## What to produce
What do the lines say from the start of the entries through the one containing "concentrations $0.20$ and $0.30$."? Repeat them exactly.

[Source texts of formatted documents]
▽
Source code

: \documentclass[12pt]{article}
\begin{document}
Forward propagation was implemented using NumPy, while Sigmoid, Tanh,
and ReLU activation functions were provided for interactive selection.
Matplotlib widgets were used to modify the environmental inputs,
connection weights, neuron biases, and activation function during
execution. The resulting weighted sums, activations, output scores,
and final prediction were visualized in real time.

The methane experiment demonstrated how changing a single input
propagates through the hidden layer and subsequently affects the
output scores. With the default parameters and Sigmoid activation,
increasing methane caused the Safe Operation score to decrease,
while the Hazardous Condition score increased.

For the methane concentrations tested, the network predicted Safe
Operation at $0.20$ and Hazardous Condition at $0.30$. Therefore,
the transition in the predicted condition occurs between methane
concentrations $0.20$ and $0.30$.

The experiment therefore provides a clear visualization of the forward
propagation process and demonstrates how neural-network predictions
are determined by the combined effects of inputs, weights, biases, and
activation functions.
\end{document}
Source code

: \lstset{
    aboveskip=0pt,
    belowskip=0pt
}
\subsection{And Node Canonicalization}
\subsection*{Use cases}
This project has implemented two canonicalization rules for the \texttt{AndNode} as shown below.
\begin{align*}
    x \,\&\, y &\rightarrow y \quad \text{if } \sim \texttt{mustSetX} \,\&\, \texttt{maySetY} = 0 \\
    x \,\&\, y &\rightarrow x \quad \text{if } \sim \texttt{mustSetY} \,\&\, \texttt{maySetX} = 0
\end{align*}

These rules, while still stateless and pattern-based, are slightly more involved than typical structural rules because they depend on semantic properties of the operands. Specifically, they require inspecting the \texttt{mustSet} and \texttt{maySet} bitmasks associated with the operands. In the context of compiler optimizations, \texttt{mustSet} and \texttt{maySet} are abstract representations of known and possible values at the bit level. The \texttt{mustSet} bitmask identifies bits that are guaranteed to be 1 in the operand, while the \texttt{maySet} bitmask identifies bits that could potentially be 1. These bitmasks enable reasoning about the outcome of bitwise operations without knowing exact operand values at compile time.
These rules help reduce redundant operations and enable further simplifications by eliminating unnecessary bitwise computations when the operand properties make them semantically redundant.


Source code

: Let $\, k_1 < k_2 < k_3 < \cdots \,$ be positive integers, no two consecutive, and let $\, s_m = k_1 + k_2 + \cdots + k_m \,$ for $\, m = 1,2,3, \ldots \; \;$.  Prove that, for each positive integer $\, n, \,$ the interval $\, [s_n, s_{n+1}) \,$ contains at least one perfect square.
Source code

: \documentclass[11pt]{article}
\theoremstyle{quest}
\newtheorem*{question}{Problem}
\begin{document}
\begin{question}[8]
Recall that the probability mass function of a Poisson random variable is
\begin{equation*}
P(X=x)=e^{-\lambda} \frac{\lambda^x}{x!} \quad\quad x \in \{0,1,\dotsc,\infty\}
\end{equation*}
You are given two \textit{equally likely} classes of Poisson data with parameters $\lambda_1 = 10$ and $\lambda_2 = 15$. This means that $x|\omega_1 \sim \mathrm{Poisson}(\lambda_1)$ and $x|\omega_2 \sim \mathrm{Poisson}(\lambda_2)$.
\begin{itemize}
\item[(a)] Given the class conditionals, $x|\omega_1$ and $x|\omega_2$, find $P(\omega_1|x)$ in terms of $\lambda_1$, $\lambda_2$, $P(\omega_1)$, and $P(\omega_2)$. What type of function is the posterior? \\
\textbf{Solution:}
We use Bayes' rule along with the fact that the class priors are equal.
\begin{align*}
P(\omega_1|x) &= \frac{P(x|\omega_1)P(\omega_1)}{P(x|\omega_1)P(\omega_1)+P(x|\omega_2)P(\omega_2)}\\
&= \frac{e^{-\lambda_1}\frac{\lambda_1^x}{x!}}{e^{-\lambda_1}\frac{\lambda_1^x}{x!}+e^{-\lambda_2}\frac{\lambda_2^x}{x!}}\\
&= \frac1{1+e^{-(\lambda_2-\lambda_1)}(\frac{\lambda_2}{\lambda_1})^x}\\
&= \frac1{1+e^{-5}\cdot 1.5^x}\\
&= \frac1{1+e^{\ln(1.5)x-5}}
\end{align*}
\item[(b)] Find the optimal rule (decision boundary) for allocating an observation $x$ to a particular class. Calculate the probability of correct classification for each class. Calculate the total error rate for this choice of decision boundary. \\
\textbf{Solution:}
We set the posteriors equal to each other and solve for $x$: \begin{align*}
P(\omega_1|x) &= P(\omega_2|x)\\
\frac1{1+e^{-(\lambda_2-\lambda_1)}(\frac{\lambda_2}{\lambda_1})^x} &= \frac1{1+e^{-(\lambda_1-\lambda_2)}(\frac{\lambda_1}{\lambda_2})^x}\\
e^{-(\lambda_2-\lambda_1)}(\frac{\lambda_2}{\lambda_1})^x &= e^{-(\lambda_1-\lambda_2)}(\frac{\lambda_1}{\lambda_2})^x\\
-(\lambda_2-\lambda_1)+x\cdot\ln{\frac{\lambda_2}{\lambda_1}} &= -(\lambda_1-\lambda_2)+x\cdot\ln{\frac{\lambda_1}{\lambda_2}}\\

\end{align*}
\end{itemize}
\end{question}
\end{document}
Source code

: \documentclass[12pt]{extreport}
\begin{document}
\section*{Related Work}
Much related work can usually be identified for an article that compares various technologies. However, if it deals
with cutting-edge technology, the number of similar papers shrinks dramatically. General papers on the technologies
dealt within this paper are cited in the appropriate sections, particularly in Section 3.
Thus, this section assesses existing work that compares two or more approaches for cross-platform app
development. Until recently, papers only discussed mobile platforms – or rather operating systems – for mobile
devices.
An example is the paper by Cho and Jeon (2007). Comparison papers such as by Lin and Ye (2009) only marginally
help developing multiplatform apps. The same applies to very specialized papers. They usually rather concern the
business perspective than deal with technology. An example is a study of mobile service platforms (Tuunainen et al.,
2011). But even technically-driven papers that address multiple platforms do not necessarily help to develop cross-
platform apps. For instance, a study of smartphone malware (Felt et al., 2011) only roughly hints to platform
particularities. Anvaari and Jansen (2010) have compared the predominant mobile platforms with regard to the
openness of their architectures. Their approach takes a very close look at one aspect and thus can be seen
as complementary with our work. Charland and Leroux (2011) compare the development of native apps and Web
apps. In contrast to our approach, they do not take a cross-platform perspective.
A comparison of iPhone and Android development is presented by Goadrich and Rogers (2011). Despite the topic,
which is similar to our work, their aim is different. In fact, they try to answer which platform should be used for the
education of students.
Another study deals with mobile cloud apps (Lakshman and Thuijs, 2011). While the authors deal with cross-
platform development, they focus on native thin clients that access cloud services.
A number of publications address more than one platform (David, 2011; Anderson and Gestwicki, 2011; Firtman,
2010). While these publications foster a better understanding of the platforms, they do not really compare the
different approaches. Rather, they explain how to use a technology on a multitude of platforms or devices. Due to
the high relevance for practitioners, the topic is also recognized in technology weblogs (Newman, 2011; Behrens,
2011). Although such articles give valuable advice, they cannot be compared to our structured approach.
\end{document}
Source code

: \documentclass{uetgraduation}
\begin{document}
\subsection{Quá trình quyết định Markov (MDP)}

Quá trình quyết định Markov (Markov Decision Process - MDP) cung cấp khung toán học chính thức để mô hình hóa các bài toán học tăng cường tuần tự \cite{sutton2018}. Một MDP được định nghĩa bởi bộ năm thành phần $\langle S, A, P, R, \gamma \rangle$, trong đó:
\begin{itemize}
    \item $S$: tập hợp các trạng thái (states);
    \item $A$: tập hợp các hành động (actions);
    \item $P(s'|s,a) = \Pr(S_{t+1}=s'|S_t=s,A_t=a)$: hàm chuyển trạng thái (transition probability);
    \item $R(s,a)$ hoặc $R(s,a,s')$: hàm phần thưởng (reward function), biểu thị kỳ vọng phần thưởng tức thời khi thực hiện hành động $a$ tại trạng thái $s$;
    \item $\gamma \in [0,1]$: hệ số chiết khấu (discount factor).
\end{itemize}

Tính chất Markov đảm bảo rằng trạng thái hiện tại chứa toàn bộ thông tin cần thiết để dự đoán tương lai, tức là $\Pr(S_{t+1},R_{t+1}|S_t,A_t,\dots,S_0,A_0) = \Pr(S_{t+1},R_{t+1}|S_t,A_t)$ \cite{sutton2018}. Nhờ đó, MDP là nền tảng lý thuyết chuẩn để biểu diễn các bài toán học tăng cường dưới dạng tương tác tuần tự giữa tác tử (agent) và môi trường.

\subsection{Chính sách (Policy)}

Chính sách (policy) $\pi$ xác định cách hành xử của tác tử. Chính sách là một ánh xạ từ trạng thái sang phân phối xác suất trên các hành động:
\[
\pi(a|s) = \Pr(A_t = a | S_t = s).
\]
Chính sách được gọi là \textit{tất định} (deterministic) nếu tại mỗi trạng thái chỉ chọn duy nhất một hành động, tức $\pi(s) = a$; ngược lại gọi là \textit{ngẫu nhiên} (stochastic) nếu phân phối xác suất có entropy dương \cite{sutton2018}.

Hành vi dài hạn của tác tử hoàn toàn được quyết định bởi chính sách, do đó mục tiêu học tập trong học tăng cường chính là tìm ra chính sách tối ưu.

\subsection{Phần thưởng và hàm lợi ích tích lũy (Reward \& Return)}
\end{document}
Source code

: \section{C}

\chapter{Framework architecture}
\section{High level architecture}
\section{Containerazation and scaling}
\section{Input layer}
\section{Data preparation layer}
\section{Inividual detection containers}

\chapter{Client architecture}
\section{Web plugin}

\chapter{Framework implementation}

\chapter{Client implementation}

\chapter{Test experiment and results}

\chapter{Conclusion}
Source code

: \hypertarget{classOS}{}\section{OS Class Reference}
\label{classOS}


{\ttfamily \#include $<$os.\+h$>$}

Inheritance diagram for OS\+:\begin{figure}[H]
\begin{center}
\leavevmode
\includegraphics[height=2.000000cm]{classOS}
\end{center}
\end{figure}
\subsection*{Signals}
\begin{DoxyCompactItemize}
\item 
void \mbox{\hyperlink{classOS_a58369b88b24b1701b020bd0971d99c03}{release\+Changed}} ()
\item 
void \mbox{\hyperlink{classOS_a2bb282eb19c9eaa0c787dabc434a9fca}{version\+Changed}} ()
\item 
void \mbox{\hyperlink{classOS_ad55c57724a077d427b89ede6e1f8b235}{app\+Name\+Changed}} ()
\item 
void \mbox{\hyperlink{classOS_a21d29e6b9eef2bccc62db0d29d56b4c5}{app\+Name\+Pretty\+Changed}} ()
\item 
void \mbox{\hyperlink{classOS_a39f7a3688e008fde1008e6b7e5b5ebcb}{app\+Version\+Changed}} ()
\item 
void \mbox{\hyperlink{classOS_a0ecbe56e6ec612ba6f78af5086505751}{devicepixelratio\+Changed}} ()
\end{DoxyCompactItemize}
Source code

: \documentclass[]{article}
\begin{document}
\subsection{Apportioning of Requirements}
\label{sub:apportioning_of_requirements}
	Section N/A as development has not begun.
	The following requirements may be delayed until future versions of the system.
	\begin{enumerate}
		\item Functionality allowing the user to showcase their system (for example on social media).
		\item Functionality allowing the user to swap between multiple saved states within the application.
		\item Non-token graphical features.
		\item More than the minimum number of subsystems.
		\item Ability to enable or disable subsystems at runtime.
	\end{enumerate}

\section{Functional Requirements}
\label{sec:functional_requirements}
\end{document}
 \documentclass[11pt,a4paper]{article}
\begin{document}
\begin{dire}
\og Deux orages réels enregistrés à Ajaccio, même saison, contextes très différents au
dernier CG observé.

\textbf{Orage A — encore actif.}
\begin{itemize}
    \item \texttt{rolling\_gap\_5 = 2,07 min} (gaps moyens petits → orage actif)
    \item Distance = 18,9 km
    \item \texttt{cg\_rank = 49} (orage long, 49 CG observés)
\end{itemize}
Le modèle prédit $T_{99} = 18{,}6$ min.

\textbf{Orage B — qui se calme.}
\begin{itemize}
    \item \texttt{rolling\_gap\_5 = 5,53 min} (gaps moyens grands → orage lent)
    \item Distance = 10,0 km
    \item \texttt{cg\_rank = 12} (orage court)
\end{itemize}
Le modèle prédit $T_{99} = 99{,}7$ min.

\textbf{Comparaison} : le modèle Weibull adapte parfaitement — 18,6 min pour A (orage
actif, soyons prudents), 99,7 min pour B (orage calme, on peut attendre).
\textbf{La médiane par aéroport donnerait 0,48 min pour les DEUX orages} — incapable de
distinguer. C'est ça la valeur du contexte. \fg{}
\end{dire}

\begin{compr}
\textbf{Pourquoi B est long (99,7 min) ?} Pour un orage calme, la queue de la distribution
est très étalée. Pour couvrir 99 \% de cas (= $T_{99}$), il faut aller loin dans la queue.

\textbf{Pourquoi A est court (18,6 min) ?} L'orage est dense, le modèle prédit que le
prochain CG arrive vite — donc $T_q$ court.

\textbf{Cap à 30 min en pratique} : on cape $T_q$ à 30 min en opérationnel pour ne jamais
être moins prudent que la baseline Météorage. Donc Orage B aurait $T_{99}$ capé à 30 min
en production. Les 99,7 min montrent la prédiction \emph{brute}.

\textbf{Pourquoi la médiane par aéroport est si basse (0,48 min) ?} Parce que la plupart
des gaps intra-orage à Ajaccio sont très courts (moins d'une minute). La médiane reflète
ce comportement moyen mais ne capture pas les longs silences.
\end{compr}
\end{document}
△
## Result below
Source code

: \documentclass[12pt]{article}
\begin{document}
Forward propagation was implemented using NumPy, while Sigmoid, Tanh,
and ReLU activation functions were provided for interactive selection.
Matplotlib widgets were used to modify the environmental inputs,
connection weights, neuron biases, and activation function during
execution. The resulting weighted sums, activations, output scores,
and final prediction were visualized in real time.

The methane experiment demonstrated how changing a single input
propagates through the hidden layer and subsequently affects the
output scores. With the default parameters and Sigmoid activation,
increasing methane caused the Safe Operation score to decrease,
while the Hazardous Condition score increased.

For the methane concentrations tested, the network predicted Safe
Operation at $0.20$ and Hazardous Condition at $0.30$. Therefore,
the transition in the predicted condition occurs between methane
concentrations $0.20$ and $0.30$.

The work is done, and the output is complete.